**Work required:** Scan the records below and copy every line that contains the string "orientation".

Saved entries
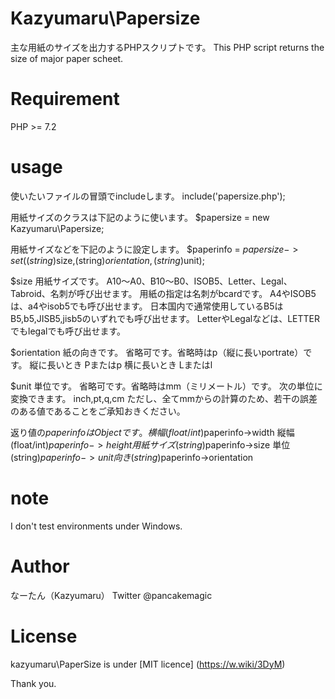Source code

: # Kazyumaru\Papersize
主な用紙のサイズを出力するPHPスクリプトです。
This PHP script returns the size of major paper scheet.

# Requirement
PHP >= 7.2

# usage
使いたいファイルの冒頭でincludeします。
include('papersize.php');

用紙サイズのクラスは下記のように使います。
$papersize = new Kazyumaru\Papersize;

用紙サイズなどを下記のように設定します。
$paperinfo = $papersize->set((string)$size,(string)$orientation,(string)$unit);

$size 用紙サイズです。
A10〜A0、B10〜B0、ISOB5、Letter、Legal、Tabroid、名刺が呼び出せます。
用紙の指定は名刺がbcardです。
A4やISOB5は、a4やisob5でも呼び出せます。
日本国内で通常使用しているB5はB5,b5,JISB5,jisb5のいずれでも呼び出せます。
LetterやLegalなどは、LETTERでもlegalでも呼び出せます。

$orientation 紙の向きです。
省略可です。省略時はp（縦に長いportrate）です。
  縦に長いとき Pまたはp
  横に長いとき Lまたはl

$unit 単位です。
省略可です。省略時はmm（ミリメートル）です。
次の単位に変換できます。
  inch,pt,q,cm
ただし、全てmmからの計算のため、若干の誤差のある値であることをご承知おきください。

返り値の$paperinfo はObjectです。
横幅 (float/int)$paperinfo->width
縦幅 (float/int)$paperinfo->height
用紙サイズ (string)$paperinfo->size
単位 (string)$paperinfo->unit
向き (string)$paperinfo->orientation

# note
I don't test environments under Windows.

# Author
なーたん（Kazyumaru）
Twitter @pancakemagic

# License
kazyumaru\PaperSize is under [MIT licence] (https://w.wiki/3DyM)

Thank you.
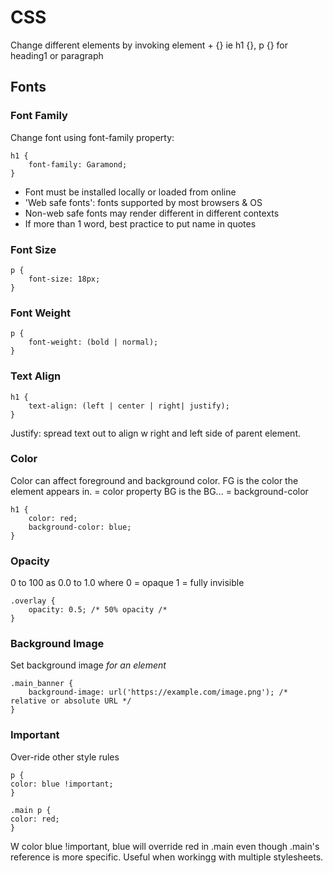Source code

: # CSS

Change different elements by invoking element + {} ie h1 {}, p {} for heading1 or paragraph
## Fonts

### Font Family
Change font using font-family property:

    h1 {
        font-family: Garamond;
    }

- Font must be installed locally or loaded from online
- 'Web safe fonts': fonts supported by most browsers & OS
- Non-web safe fonts may render different in different contexts
- If more than 1 word, best practice to put name in quotes

### Font Size

    p {
        font-size: 18px;
    }

### Font Weight

    p {
        font-weight: (bold | normal);
    }

### Text Align

    h1 {
        text-align: (left | center | right| justify);
    }

Justify: spread text out to align w right and left side of parent element.

### Color

Color can affect foreground and background color.
FG is the color the element appears in. = color property
BG is the BG... = background-color

    h1 {
        color: red;
        background-color: blue;
    }

### Opacity

0 to 100 as 0.0 to 1.0 where
0 = opaque 1 = fully invisible

    .overlay {
        opacity: 0.5; /* 50% opacity /*
    }

### Background Image

Set background image *for an element*

    .main_banner {
        background-image: url('https://example.com/image.png'); /* relative or absolute URL */
    }

### Important

Over-ride other style rules

    p {
    color: blue !important;
    }

    .main p {
    color: red;
    }

W color blue !important, blue will override red in .main even though .main's reference is more specific.
Useful when workingg with multiple stylesheets.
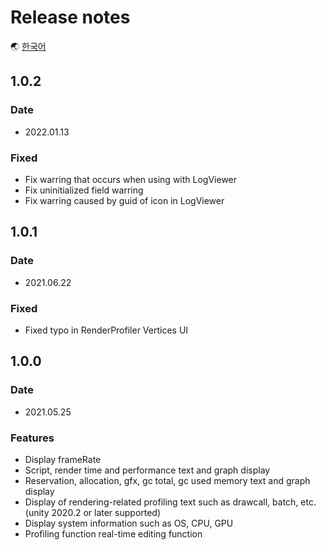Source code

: # Release notes

🌏 [한국어](ReleaseNotes.md)

## 1.0.2

### Date

* 2022.01.13

### Fixed
* Fix warring that occurs when using with LogViewer
* Fix uninitialized field warring
* Fix warring caused by guid of icon in LogViewer

## 1.0.1

### Date

* 2021.06.22

### Fixed

* Fixed typo in RenderProfiler Vertices UI

## 1.0.0

### Date

* 2021.05.25

### Features

* Display frameRate
* Script, render time and performance text and graph display
* Reservation, allocation, gfx, gc total, gc used memory text and graph display
* Display of rendering-related profiling text such as drawcall, batch, etc.(unity 2020.2 or later supported)
* Display system information such as OS, CPU, GPU
* Profiling function real-time editing function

**Exercise response:**
$paperinfo = $papersize->set((string)$size,(string)$orientation,(string)$unit);
$orientation 紙の向きです。
向き (string)$paperinfo->orientation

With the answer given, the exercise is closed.